• _WHAT TO DO_: Starting at the line that contains "- **Shift+Lasso** adds to existing selection", return every line down to the end of the records below, exactly as written.

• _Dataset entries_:

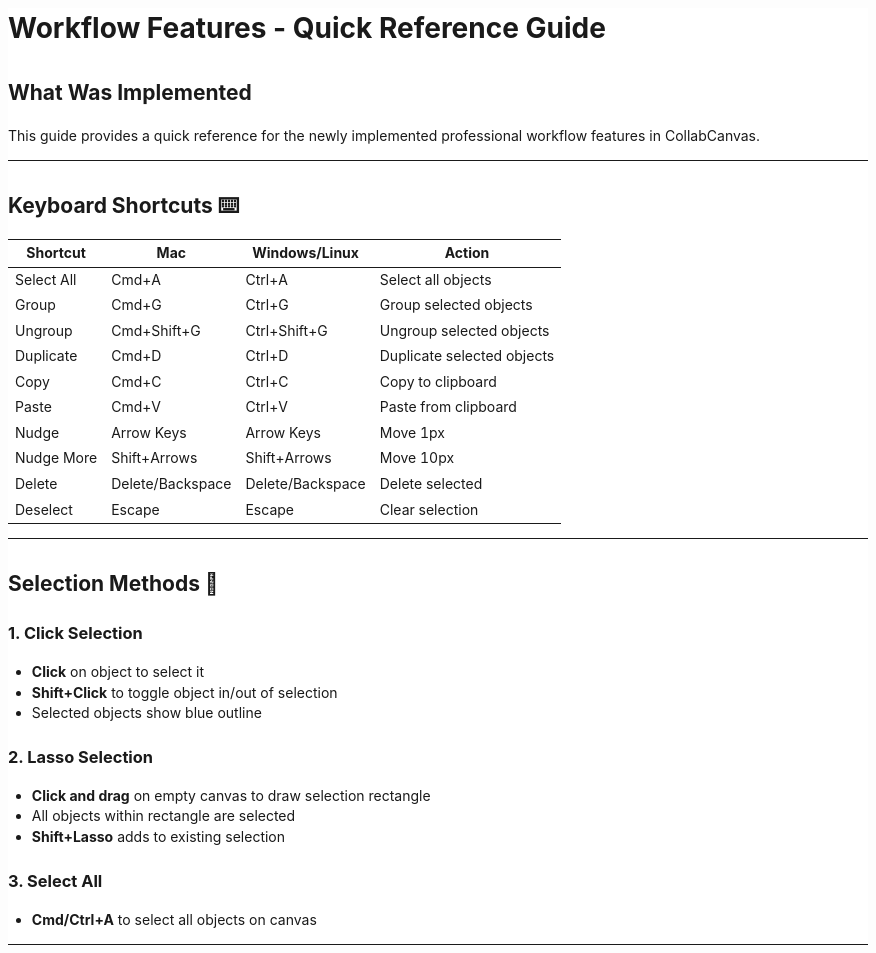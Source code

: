 # Workflow Features - Quick Reference Guide

## What Was Implemented

This guide provides a quick reference for the newly implemented professional workflow features in CollabCanvas.

---

## Keyboard Shortcuts ⌨️

| Shortcut | Mac | Windows/Linux | Action |
|----------|-----|---------------|--------|
| Select All | Cmd+A | Ctrl+A | Select all objects |
| Group | Cmd+G | Ctrl+G | Group selected objects |
| Ungroup | Cmd+Shift+G | Ctrl+Shift+G | Ungroup selected objects |
| Duplicate | Cmd+D | Ctrl+D | Duplicate selected objects |
| Copy | Cmd+C | Ctrl+C | Copy to clipboard |
| Paste | Cmd+V | Ctrl+V | Paste from clipboard |
| Nudge | Arrow Keys | Arrow Keys | Move 1px |
| Nudge More | Shift+Arrows | Shift+Arrows | Move 10px |
| Delete | Delete/Backspace | Delete/Backspace | Delete selected |
| Deselect | Escape | Escape | Clear selection |

---

## Selection Methods 🎯

### 1. Click Selection
- **Click** on object to select it
- **Shift+Click** to toggle object in/out of selection
- Selected objects show blue outline

### 2. Lasso Selection
- **Click and drag** on empty canvas to draw selection rectangle
- All objects within rectangle are selected
- **Shift+Lasso** adds to existing selection

### 3. Select All
- **Cmd/Ctrl+A** to select all objects on canvas

---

• _SOLUTION FOR THIS PROBLEM_:
- **Shift+Lasso** adds to existing selection

### 3. Select All
- **Cmd/Ctrl+A** to select all objects on canvas

---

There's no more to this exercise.